For the time being, the Church of England’s excoriation before the Independent Inquiry into Child Sexual Abuse (IICSA) is over.  We are all left trying to come to terms with the dreadful things we have heard and to work out why and how such things happened.  But it’s too easy to reach for ready-made explanations, for ‘buzz words’ that seem to carry everything before them and need only to be uttered to be taken as pinning down definitively what the particular malaise affecting the Church of England has been.

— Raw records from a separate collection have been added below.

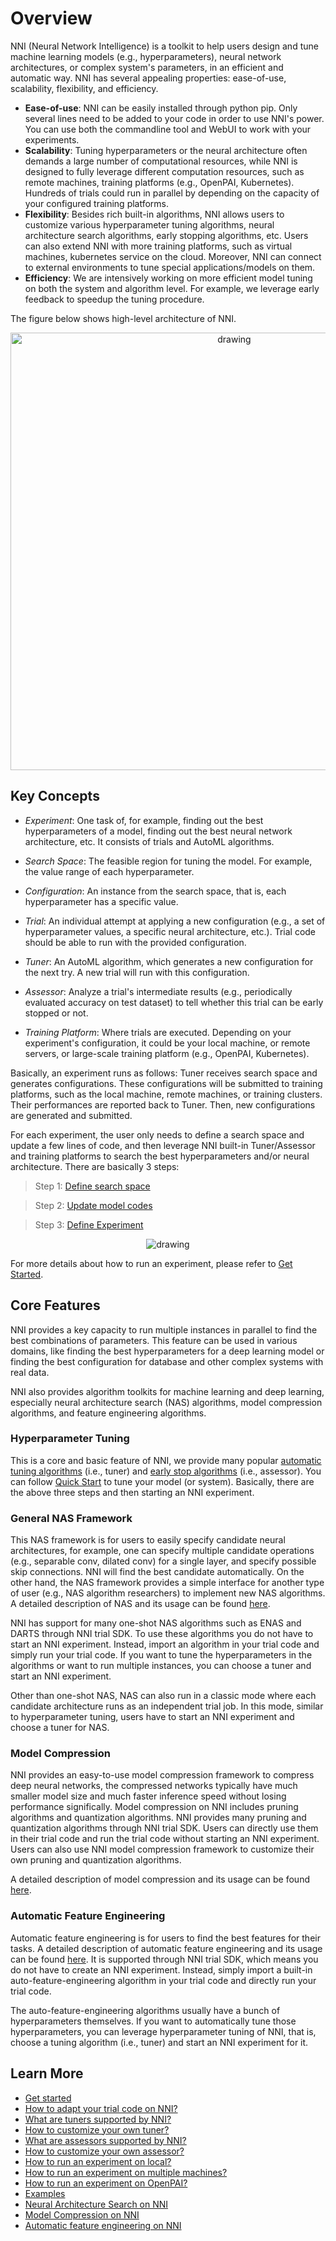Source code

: # Overview

NNI (Neural Network Intelligence) is a toolkit to help users design and tune machine learning models (e.g., hyperparameters), neural network architectures, or complex system's parameters, in an efficient and automatic way. NNI has several appealing properties: ease-of-use, scalability, flexibility, and efficiency.

* **Ease-of-use**: NNI can be easily installed through python pip. Only several lines need to be added to your code in order to use NNI's power. You can use both the commandline tool and WebUI to work with your experiments.
* **Scalability**: Tuning hyperparameters or the neural architecture often demands a large number of computational resources, while NNI is designed to fully leverage different computation resources, such as remote machines, training platforms (e.g., OpenPAI, Kubernetes). Hundreds of trials could run in parallel by depending on the capacity of your configured training platforms.
* **Flexibility**: Besides rich built-in algorithms, NNI allows users to customize various hyperparameter tuning algorithms, neural architecture search algorithms, early stopping algorithms, etc. Users can also extend NNI with more training platforms, such as virtual machines, kubernetes service on the cloud. Moreover, NNI can connect to external environments to tune special applications/models on them.
* **Efficiency**: We are intensively working on more efficient model tuning on both the system and algorithm level. For example, we leverage early feedback to speedup the tuning procedure.

The figure below shows high-level architecture of NNI.

<p align="center">
<img src="https://user-images.githubusercontent.com/16907603/92089316-94147200-ee00-11ea-9944-bf3c4544257f.png" alt="drawing" width="700"/>
</p>

## Key Concepts

* *Experiment*: One task of, for example, finding out the best hyperparameters of a model, finding out the best neural network architecture, etc. It consists of trials and AutoML algorithms.

* *Search Space*: The feasible region for tuning the model. For example, the value range of each hyperparameter.

* *Configuration*: An instance from the search space, that is, each hyperparameter has a specific value.

* *Trial*: An individual attempt at applying a new configuration (e.g., a set of hyperparameter values, a specific neural architecture, etc.). Trial code should be able to run with the provided configuration.

* *Tuner*: An AutoML algorithm, which generates a new configuration for the next try. A new trial will run with this configuration.

* *Assessor*: Analyze a trial's intermediate results (e.g., periodically evaluated accuracy on test dataset) to tell whether this trial can be early stopped or not.

* *Training Platform*: Where trials are executed. Depending on your experiment's configuration, it could be your local machine, or remote servers, or large-scale training platform (e.g., OpenPAI, Kubernetes).

Basically, an experiment runs as follows: Tuner receives search space and generates configurations. These configurations will be submitted to training platforms, such as the local machine, remote machines, or training clusters. Their performances are reported back to Tuner. Then, new configurations are generated and submitted.

For each experiment, the user only needs to define a search space and update a few lines of code, and then leverage NNI built-in Tuner/Assessor and training platforms to search the best hyperparameters and/or neural architecture. There are basically 3 steps:

>Step 1: [Define search space](Tutorial/SearchSpaceSpec.md)

>Step 2: [Update model codes](TrialExample/Trials.md)

>Step 3: [Define Experiment](Tutorial/ExperimentConfig.md)


<p align="center">
<img src="https://user-images.githubusercontent.com/23273522/51816627-5d13db80-2302-11e9-8f3e-627e260203d5.jpg" alt="drawing"/>
</p>

For more details about how to run an experiment, please refer to [Get Started](Tutorial/QuickStart.md).

## Core Features

NNI provides a key capacity to run multiple instances in parallel to find the best combinations of parameters. This feature can be used in various domains, like finding the best hyperparameters for a deep learning model or finding the best configuration for database and other complex systems with real data.

NNI also provides algorithm toolkits for machine learning and deep learning, especially neural architecture search (NAS) algorithms, model compression algorithms, and feature engineering algorithms.

### Hyperparameter Tuning
This is a core and basic feature of NNI, we provide many popular [automatic tuning algorithms](Tuner/BuiltinTuner.md) (i.e., tuner) and [early stop algorithms](Assessor/BuiltinAssessor.md) (i.e., assessor). You can follow [Quick Start](Tutorial/QuickStart.md) to tune your model (or system). Basically, there are the above three steps and then starting an NNI experiment.

### General NAS Framework
This NAS framework is for users to easily specify candidate neural architectures, for example, one can specify multiple candidate operations (e.g., separable conv, dilated conv) for a single layer, and specify possible skip connections. NNI will find the best candidate automatically. On the other hand, the NAS framework provides a simple interface for another type of user (e.g., NAS algorithm researchers) to implement new NAS algorithms. A detailed description of NAS and its usage can be found [here](NAS/Overview.md).

NNI has support for many one-shot NAS algorithms such as ENAS and DARTS through NNI trial SDK. To use these algorithms you do not have to start an NNI experiment. Instead, import an algorithm in your trial code and simply run your trial code. If you want to tune the hyperparameters in the algorithms or want to run multiple instances, you can choose a tuner and start an NNI experiment.

Other than one-shot NAS, NAS can also run in a classic mode where each candidate architecture runs as an independent trial job. In this mode, similar to hyperparameter tuning, users have to start an NNI experiment and choose a tuner for NAS.

### Model Compression
NNI provides an easy-to-use model compression framework to compress deep neural networks, the compressed networks typically have much smaller model size and much faster
inference speed without losing performance significally. Model compression on NNI includes pruning algorithms and quantization algorithms. NNI provides many pruning and
quantization algorithms through NNI trial SDK. Users can directly use them in their trial code and run the trial code without starting an NNI experiment. Users can also use NNI model compression framework to customize their own pruning and quantization algorithms.

A detailed description of model compression and its usage can be found [here](Compression/Overview.md).

### Automatic Feature Engineering
Automatic feature engineering is for users to find the best features for their tasks. A detailed description of automatic feature engineering and its usage can be found [here](FeatureEngineering/Overview.md). It is supported through NNI trial SDK, which means you do not have to create an NNI experiment. Instead, simply import a built-in auto-feature-engineering algorithm in your trial code and directly run your trial code. 

The auto-feature-engineering algorithms usually have a bunch of hyperparameters themselves. If you want to automatically tune those hyperparameters, you can leverage hyperparameter tuning of NNI, that is, choose a tuning algorithm (i.e., tuner) and start an NNI experiment for it.


## Learn More
* [Get started](Tutorial/QuickStart.md)
* [How to adapt your trial code on NNI?](TrialExample/Trials.md)
* [What are tuners supported by NNI?](Tuner/BuiltinTuner.md)
* [How to customize your own tuner?](Tuner/CustomizeTuner.md)
* [What are assessors supported by NNI?](Assessor/BuiltinAssessor.md)
* [How to customize your own assessor?](Assessor/CustomizeAssessor.md)
* [How to run an experiment on local?](TrainingService/LocalMode.md)
* [How to run an experiment on multiple machines?](TrainingService/RemoteMachineMode.md)
* [How to run an experiment on OpenPAI?](TrainingService/PaiMode.md)
* [Examples](TrialExample/MnistExamples.md)
* [Neural Architecture Search on NNI](NAS/Overview.md)
* [Model Compression on NNI](Compression/Overview.md)
* [Automatic feature engineering on NNI](FeatureEngineering/Overview.md)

I suspect ‘clericalism’ is one of these words.  In a church with an ordained ministerial hierarchy, with separate training for ordination at colleges and on courses, with distinctive dress, with all the private jokes and private language that goes with any assembly of clergy (and anyone who’s attended a gathering of clergy will know what I mean), it’s very easy to assume that our ills come essentially from clergy seeing themselves as a “specialized, privileged elite”.  These are those for whom the rules are different – those who   need no advice from anyone, who look out for each other (or at least they believe they ought to), and so on.  For all I know, that is what happened in the Diocese of Chichester – a lot of the IICSA evidence certainly points that way.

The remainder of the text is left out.